Photo by Bryan Goff on Unsplash

Our planet is reorganized into borderless, virtual, transparent administrative structures. These virtual structures, evolved communities (Polities), and geographic regions, once called cities (Metropoles), are non-exclusive and made up of people sharing a specific ethic, morality, and vision of their future. The roles once plaid by government, usually badly, are the province of merged AI/ML systems with select human representatives maintaining efficient delivery of mandatory standard services, based on rights, and selected optional services, based on choice. Rights are common to the planet and sacred, using the original meaning of that word. Optional services and specific moralities are by Polity and/or Metropole defined by blockchain public contract for each individual. Conflicting Optional Services and Moralities are the source of endless entertainment and discussion. — Elementary Earth 2, Spring 2075

My trusty crystal ball rolled down the stairs and out the door years ago so I can’t guarantee exactly how this will happen but, after a lifetime of watching the slow motion train wreck that is the end of the American experiment, I can see that we are clearly on our way to Earth 2. We will look at how this could come about from the worsening disaster that Earth 1 is facing in a bit. But first I want to say this is not a scheme, plan, or just fiction but a product of observation and analysis of the massive social and intellectual changes that have been advancing on a geometric scale for the last fifty years or so. This is what is happening and the birth of this new world is what is destroying the world we live in now. Chunks of that world have broken free and are starting to float around looking for new homes. This geometric rate of change is looking to go logarithmic in the next few years if not sooner. A lot of this is not new but it is becoming Earth 2.

Just to put this in some context the first presidential election that I remember was Dwight Eisenhower’s in 1952. My musical world runs from the Everly Brothers and Perry Como, to the Beatles, Animals, and Rolling Stones, disco, ’80s alt, grunge rock, various forms of house to global chill completely intermingled with the full history western classical and a special place for minimalist not to mention Chinese, Japanese, and various schools of Indian sitar and flute. This is not an accomplishment but merely living a long time and being interested in stuff. It is meant to show that I’m not easily surprised. So, I repeat, I’m seriously amazed at what is increasingly clear. We are at a major historical inflection point that represents homo sapiens on the verge of getting our shit together. If, that is, we can keep the slower (in both possible meanings of that word) portions of our population from totally destroying us and most of the related life forms on this planet. That is a major stumbling point.
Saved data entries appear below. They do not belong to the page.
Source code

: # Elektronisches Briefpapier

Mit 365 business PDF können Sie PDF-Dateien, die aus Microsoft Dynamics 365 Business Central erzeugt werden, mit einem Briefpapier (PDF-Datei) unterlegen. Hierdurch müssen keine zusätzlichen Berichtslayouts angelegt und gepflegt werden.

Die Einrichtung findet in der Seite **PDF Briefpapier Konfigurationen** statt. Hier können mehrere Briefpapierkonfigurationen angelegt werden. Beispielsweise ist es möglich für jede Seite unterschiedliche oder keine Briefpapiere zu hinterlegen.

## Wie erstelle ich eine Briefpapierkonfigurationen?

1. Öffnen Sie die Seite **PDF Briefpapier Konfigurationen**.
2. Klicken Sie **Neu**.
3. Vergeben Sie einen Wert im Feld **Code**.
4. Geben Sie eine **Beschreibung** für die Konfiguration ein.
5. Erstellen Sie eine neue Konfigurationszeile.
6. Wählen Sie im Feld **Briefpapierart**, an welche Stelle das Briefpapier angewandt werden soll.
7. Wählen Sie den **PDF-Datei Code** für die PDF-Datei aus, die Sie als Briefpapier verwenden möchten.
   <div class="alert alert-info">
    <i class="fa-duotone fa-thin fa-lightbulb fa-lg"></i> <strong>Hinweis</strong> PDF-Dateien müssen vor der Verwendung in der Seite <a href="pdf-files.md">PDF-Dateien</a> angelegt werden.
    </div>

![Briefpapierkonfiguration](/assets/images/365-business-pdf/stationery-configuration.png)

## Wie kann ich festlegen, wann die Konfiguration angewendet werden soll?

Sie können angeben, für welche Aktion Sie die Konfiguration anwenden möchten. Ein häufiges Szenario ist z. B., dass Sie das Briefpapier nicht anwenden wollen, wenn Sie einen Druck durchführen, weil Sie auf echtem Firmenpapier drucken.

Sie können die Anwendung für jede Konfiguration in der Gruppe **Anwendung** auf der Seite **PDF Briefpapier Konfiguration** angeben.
Right now a large percentage of the planet’s population, and a large majority in the US, is very tired of being sick with fear and worry. 2018 is already making 2017 look like the minor leagues for general political stupidity lead by the rapid decline of the US. As, still, the richest and most powerful nation on the planet the sudden collapse of the American experiment into low grade warlordship, elements of fascism, and racist political collapse is brutally scary. After a badly bungled election and the accidental inauguration of a dangerously incompetent president supported by the remnants of a national political party that panicked, people have been expecting total collapse at any time. The wild swings from delusional shouting, infantile jealousy, threats of nuclear annihilation, corrupt tax laws, paying off of cronies and raped women, and impoverishing millions does heighten the fear of economic collapse or worse. Fortunately in dealing with planetary size economies and very large regional components of that economy it takes more than a year or two to destroy it. Short of nuclear war, of course. But brutally repressive police states can be built in a year or two and with political collapse there is nothing standing in the way. That reality is finally dawning and the tension is mounting.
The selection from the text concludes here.